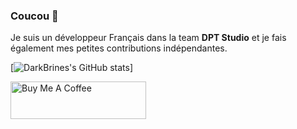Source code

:### Coucou 👋
Je suis un développeur Français dans la team **DPT Studio** et je fais également mes petites contributions indépendantes.

[![DarkBrines's GitHub stats](https://github-readme-stats.vercel.app/api?username=DarkBrines)]

<a href="https://www.buymeacoffee.com/darkbrines" target="_blank"><img src="https://cdn.buymeacoffee.com/buttons/v2/default-yellow.png" alt="Buy Me A Coffee" style="height: 60px !important;width: 217px !important;" ></a>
----------------------------------------
* _Task brief_: Drop the images and quote the entries word for word.

* _Answer area_:
Source code

:### Coucou 👋
Je suis un développeur Français dans la team **DPT Studio** et je fais également mes petites contributions indépendantes.

[![DarkBrines's GitHub stats](https://github-readme-stats.vercel.app/api?username=DarkBrines)]

<a href="https://www.buymeacoffee.com/darkbrines" target="_blank"><img src="https://cdn.buymeacoffee.com/buttons/v2/default-yellow.png" alt="Buy Me A Coffee" style="height: 60px !important;width: 217px !important;" ></a>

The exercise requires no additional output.